NASCAR began mandating all safety harnesses must be installed according to the manufacturer’s recommendations, not by a driver’s preference. Next month the Winston Cup cars will compete for the first time at a track with an impact absorbing (not soft!) wall when they visit Indianapolis.

Years down the road racing historians will probably see the adoption of head restraints, be it the HANS or the Hutchens device, as one of the three most important safety steps ever implemented in stock car racing. (With the others being the tire inner liner and the fuel cell.) I shudder to think how many fatalities might have occurred in the last two seasons were it not for the competitors deciding almost unanimously on their own to wear head restraints, and NASCAR finally adopting such devices as mandatory to save Tony Stewart, the last holdout, from himself.

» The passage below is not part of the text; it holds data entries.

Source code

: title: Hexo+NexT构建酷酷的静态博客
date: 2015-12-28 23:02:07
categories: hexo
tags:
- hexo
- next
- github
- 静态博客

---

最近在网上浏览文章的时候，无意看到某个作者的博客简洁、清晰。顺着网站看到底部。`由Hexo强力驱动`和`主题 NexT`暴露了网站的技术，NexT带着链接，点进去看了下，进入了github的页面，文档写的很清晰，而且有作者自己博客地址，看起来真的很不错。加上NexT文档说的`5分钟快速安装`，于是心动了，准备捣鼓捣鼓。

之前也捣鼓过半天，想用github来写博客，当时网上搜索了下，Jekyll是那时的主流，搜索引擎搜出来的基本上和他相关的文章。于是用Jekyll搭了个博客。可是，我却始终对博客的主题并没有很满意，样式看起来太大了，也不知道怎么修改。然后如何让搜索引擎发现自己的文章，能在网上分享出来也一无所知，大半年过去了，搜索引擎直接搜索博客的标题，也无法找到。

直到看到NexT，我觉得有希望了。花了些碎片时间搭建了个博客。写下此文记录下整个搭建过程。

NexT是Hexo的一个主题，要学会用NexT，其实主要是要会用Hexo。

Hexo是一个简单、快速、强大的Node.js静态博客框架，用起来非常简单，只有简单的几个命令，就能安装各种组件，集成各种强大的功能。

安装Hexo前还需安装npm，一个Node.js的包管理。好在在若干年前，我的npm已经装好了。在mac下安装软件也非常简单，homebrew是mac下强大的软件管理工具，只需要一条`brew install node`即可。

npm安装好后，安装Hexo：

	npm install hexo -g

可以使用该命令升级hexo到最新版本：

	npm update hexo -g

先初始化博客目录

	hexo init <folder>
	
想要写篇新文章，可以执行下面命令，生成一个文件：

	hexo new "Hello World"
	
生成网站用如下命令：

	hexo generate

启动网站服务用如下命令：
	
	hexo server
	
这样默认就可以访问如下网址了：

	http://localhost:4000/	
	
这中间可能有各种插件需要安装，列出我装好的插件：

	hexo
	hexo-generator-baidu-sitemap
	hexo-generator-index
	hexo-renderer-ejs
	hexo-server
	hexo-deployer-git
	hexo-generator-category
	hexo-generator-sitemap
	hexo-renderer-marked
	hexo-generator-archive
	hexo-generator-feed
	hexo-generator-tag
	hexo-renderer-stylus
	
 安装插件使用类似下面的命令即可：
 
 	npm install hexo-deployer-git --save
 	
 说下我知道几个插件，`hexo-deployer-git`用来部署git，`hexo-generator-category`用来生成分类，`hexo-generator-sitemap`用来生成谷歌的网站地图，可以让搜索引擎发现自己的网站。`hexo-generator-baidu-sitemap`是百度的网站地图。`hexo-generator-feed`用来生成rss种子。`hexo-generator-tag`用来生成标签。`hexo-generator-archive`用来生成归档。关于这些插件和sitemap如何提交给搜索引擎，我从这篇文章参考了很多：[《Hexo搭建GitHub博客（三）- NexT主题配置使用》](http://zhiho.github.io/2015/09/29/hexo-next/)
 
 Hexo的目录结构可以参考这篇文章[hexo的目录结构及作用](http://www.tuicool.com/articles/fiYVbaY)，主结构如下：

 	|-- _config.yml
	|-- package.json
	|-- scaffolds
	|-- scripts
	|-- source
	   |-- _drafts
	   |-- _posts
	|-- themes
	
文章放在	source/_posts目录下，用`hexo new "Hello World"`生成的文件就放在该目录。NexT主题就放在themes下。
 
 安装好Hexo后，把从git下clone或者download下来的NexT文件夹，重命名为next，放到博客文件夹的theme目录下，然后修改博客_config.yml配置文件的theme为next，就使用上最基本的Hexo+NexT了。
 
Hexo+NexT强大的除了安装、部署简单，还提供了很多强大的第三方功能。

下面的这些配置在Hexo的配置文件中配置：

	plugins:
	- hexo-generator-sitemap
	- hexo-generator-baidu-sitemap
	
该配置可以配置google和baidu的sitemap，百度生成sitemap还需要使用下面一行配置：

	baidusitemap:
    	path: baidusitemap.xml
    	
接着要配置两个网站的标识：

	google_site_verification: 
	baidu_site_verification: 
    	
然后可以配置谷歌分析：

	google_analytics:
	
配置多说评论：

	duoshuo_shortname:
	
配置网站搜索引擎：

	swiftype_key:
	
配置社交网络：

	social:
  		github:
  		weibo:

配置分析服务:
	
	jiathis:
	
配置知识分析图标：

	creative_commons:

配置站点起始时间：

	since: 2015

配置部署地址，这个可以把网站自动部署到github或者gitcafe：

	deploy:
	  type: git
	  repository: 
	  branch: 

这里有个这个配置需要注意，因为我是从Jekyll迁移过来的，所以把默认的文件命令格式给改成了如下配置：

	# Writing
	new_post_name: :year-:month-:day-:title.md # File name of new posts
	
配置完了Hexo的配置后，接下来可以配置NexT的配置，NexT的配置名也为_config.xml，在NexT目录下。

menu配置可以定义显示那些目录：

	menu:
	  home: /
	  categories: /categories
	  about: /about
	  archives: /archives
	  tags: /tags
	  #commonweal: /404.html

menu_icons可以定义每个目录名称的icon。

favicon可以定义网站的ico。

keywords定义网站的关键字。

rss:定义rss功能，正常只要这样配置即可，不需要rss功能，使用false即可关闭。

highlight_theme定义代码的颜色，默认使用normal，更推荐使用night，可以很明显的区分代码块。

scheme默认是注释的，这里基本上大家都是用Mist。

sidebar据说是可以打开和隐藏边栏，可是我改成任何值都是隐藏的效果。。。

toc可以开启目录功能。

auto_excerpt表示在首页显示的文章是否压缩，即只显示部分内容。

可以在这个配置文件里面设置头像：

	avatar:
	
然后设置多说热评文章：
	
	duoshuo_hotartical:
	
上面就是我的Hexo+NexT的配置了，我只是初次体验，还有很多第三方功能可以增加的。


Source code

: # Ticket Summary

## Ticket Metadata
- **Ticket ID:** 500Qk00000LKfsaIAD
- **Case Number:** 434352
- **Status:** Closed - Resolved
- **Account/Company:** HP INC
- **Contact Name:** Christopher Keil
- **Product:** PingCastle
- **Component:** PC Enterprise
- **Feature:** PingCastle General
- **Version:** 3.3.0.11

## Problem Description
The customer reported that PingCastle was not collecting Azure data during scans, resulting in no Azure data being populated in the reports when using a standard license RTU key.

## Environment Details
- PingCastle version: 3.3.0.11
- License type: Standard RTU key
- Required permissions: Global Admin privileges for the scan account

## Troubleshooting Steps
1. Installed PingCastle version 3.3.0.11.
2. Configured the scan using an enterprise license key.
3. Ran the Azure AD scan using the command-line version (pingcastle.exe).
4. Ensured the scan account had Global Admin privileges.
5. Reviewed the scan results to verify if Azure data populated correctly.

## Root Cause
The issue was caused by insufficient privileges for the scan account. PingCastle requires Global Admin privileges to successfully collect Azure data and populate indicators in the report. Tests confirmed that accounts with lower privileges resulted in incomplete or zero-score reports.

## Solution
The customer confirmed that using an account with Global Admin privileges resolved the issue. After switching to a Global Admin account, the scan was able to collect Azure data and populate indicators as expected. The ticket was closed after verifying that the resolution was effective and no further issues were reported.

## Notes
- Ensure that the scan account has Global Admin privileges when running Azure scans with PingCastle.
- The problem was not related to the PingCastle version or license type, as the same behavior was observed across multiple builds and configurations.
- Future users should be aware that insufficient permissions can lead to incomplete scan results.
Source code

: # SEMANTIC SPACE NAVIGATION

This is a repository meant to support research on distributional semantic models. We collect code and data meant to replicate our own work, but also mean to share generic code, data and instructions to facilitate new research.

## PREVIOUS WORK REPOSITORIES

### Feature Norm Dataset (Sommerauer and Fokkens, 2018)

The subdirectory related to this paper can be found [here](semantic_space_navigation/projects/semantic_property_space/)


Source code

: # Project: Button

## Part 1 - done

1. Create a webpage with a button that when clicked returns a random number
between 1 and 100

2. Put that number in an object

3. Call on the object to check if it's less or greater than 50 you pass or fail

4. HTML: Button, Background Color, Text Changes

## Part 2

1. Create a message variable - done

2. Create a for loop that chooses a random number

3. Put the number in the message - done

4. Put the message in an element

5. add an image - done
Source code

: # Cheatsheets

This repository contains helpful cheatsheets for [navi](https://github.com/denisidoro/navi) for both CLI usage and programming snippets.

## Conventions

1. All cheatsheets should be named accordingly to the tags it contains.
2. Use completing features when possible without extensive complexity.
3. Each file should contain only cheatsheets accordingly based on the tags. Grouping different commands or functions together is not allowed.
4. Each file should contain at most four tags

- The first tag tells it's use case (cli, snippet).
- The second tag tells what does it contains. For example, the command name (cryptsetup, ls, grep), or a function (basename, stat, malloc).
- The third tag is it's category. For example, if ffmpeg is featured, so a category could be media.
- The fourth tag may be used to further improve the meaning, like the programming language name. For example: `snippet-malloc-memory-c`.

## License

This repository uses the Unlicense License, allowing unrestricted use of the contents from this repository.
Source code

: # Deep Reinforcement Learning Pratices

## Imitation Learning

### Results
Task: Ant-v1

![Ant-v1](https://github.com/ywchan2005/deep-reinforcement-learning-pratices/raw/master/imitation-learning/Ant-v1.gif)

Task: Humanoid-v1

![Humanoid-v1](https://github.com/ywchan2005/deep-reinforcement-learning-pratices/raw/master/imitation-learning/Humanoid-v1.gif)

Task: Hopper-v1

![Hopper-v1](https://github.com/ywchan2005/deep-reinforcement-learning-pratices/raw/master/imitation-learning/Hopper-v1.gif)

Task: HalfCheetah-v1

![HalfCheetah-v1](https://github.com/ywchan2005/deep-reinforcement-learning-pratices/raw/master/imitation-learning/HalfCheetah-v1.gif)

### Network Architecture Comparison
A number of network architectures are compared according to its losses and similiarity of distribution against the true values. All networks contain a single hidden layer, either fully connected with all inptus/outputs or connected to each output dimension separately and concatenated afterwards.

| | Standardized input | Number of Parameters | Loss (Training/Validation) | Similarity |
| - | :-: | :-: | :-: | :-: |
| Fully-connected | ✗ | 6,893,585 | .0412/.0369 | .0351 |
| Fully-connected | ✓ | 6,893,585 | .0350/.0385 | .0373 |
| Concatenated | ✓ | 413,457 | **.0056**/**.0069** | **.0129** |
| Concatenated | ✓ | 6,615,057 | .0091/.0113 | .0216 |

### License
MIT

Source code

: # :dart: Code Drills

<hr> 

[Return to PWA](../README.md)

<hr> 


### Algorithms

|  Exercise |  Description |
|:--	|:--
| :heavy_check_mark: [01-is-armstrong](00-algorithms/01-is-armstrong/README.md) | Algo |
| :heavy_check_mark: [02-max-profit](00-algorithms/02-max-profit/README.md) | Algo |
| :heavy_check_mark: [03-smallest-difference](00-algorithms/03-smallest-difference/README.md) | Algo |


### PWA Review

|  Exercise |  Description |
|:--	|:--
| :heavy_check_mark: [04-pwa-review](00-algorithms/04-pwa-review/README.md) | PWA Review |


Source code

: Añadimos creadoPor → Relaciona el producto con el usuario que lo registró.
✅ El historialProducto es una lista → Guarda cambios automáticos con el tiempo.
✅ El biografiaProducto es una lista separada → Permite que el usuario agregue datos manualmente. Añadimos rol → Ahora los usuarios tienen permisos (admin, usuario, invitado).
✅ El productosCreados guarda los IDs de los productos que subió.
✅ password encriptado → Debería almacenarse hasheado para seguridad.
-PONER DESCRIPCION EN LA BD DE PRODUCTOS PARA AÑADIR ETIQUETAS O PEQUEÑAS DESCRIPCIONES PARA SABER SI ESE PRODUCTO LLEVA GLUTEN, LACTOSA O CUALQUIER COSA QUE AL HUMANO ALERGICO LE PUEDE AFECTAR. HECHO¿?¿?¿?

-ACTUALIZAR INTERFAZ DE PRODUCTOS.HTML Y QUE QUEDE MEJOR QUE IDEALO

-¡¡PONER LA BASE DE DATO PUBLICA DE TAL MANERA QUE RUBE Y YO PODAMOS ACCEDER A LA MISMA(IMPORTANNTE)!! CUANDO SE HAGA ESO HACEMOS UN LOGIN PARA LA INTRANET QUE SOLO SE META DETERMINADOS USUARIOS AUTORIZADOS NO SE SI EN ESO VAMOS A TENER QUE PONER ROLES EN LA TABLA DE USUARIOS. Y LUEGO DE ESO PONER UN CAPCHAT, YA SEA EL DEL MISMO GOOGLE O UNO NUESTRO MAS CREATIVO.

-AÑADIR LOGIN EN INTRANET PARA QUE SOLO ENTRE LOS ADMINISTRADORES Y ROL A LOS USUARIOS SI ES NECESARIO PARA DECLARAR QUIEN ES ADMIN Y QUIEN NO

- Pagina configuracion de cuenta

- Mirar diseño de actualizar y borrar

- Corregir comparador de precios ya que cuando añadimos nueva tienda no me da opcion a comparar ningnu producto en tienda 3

But as of late, the discussion of safety, which was so dominant in this sport in the wake of the tragic loss of Dale Earnhardt last year, has gotten pushed onto the backburner. We’ve got a decent points battle to debate and handicap. We’ve got the red flag issues to get in an uproar about. Heck, we’re even hooting and hollering about Muppets.

But deep in the pit of my stomach I feel the fans, the media and the sanctioning body have gotten a little too complacent about safety lately, and I fear only in the wake of another tragedy will further progress be made.

While this NASCAR season has been death free, it has hardly been injury free. And there’s been a couple very hard hits lately. Brett Bodine’s flaming wreck at Daytona looked worse than it was, even before the evidence was destroyed by fire. Both Joe Nemechek’s Daytona wreck and Christian Elder’s Busch series qualifying wreck at ChicagoLand looked frighteningly similar to the crash that took Dale from us.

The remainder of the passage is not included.